--- DATA EXCERPTS ---

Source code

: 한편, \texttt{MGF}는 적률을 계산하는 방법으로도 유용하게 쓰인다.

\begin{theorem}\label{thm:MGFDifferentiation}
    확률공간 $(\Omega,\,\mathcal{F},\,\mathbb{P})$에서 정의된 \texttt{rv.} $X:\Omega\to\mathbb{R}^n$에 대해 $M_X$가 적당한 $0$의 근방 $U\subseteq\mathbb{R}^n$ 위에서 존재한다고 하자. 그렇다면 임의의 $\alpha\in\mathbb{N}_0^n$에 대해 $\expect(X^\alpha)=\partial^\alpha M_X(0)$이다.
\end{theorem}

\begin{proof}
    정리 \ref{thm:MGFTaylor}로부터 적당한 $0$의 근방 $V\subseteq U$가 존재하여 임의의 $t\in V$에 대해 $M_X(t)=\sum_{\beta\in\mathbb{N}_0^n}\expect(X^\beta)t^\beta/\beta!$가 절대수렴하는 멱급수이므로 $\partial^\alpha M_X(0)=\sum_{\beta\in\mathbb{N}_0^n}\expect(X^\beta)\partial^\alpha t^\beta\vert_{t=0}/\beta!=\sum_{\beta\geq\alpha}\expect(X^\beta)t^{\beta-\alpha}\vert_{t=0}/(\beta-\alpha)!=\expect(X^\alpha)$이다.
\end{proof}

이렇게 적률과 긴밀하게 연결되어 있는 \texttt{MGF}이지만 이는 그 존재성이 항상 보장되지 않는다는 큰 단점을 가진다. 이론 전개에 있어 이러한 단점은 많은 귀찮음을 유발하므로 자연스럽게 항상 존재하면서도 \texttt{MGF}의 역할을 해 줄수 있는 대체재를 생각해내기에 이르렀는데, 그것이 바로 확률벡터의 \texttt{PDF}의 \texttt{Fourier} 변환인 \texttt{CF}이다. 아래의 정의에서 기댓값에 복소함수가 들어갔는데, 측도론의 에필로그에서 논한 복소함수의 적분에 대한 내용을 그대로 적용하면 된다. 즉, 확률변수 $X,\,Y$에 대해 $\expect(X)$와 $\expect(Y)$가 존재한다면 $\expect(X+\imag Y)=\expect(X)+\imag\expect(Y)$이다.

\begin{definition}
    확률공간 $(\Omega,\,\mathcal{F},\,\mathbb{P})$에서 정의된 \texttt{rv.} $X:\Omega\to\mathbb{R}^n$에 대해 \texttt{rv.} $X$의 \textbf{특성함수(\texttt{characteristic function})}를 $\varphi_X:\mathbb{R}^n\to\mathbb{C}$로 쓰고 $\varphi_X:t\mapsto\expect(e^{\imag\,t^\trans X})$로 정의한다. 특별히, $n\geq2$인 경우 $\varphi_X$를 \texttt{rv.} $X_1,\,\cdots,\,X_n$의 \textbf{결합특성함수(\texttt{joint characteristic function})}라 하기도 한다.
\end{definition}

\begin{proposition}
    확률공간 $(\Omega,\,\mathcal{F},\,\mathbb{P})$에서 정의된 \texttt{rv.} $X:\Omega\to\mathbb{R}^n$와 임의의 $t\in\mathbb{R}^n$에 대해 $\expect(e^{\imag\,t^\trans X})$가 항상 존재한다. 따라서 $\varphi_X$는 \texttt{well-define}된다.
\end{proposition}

---

PROBLEM REQUIREMENTS → Go through the entries above and count the lines containing the word "mathcal"; give only that count.

RESPONSE TO THE TASK → 3